● **EXERCISE DIRECTIONS**:
When the word "rotation" appears in a line of the data below, list that line.

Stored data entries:
__________________________________________________
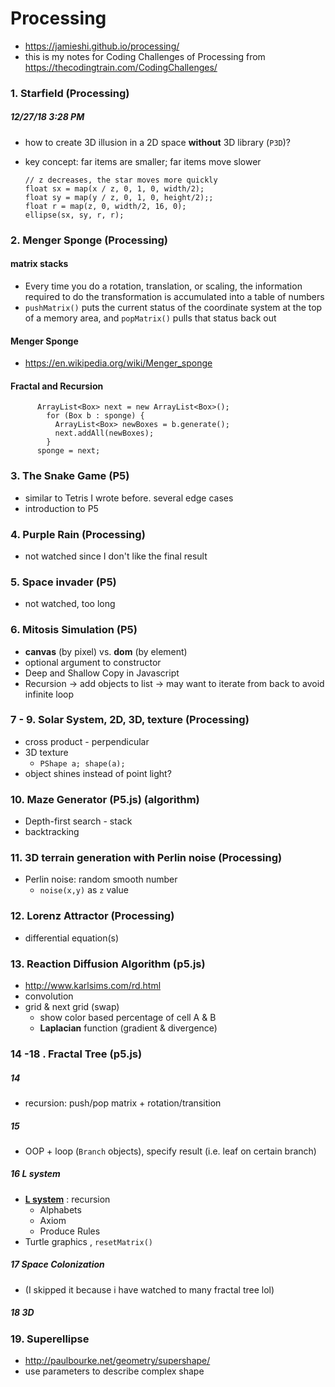 # Processing
- https://jamieshi.github.io/processing/
- this is my notes for Coding Challenges of Processing from https://thecodingtrain.com/CodingChallenges/

### 1. Starfield (Processing)
##### 12/27/18 3:28 PM
- how to create 3D illusion in a 2D space **without** 3D library (`P3D`)?
- key concept: far items are smaller; far items move slower
    
      // z decreases, the star moves more quickly
      float sx = map(x / z, 0, 1, 0, width/2);
      float sy = map(y / z, 0, 1, 0, height/2);;
      float r = map(z, 0, width/2, 16, 0);
      ellipse(sx, sy, r, r);

### 2. Menger Sponge (Processing)

#### matrix stacks
-  Every time you do a rotation, translation, or scaling, the information required to do the transformation is accumulated into a table of numbers
-  `pushMatrix()` puts the current status of the coordinate system at the top of a memory area, and `popMatrix()` pulls that status back out

#### Menger Sponge
- https://en.wikipedia.org/wiki/Menger_sponge

#### Fractal and Recursion

		  ArrayList<Box> next = new ArrayList<Box>();
  			for (Box b : sponge) {
  			  ArrayList<Box> newBoxes = b.generate();
  			  next.addAll(newBoxes);
  			}
		  sponge = next;


### 3. The Snake Game (P5)
- similar to Tetris I wrote before. several edge cases
- introduction to P5

### 4. Purple Rain (Processing)
- not watched since I don't like the final result

### 5. Space invader (P5)
- not watched, too long

### 6. Mitosis Simulation (P5)
- **canvas** (by pixel) vs. **dom** (by element)
- optional argument to constructor 
- Deep and Shallow Copy in Javascript
- Recursion -> add objects to list -> may want to iterate from back to avoid infinite loop


### 7 - 9. Solar System, 2D, 3D, texture (Processing)
- cross product - perpendicular
- 3D texture
	- `PShape a; shape(a);`
- object shines instead of point light?

### 10. Maze Generator (P5.js) (algorithm)
- Depth-first search - stack
- backtracking

### 11. 3D terrain generation with Perlin noise (Processing)
- Perlin noise: random smooth number 
	- `noise(x,y)` as `z` value

### 12.  Lorenz Attractor (Processing)
- differential equation(s) 

### 13.  Reaction Diffusion Algorithm (p5.js)
- http://www.karlsims.com/rd.html
- convolution 
- grid & next grid (swap)
	- show color based percentage of cell A & B 
	- **Laplacian** function (gradient & divergence)

### 14 -18 . Fractal Tree (p5.js)
##### 14
- recursion: push/pop matrix + rotation/transition
##### 15
- OOP + loop (`Branch` objects), specify result (i.e. leaf on certain branch)
##### 16 L system 
- **[L system](https://en.wikipedia.org/wiki/L-system)** : recursion
	- Alphabets
	- Axiom
	- Produce Rules
- Turtle graphics , `resetMatrix()`
##### 17 Space Colonization
- (I skipped it because i have watched to many fractal tree lol)
##### 18 3D

### 19. Superellipse
- http://paulbourke.net/geometry/supershape/
- use parameters to describe complex shape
__________________________________________________
● **SOLUTION TO THIS PROBLEM**:
-  Every time you do a rotation, translation, or scaling, the information required to do the transformation is accumulated into a table of numbers
- recursion: push/pop matrix + rotation/transition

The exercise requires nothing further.